» **Exercise brief**: Down to the last line, transcribe the records verbatim and exclude the images.

» **Task input**:
---*---

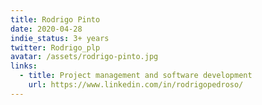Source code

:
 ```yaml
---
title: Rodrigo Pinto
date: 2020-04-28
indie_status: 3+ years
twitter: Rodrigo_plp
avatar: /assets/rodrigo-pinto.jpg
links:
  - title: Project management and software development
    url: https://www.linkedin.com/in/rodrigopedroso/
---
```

---*---

» **Answer section**:
Source code

:
 ```yaml
---
title: Rodrigo Pinto
date: 2020-04-28
indie_status: 3+ years
twitter: Rodrigo_plp
avatar: /assets/rodrigo-pinto.jpg
links:
  - title: Project management and software development
    url: https://www.linkedin.com/in/rodrigopedroso/
---
```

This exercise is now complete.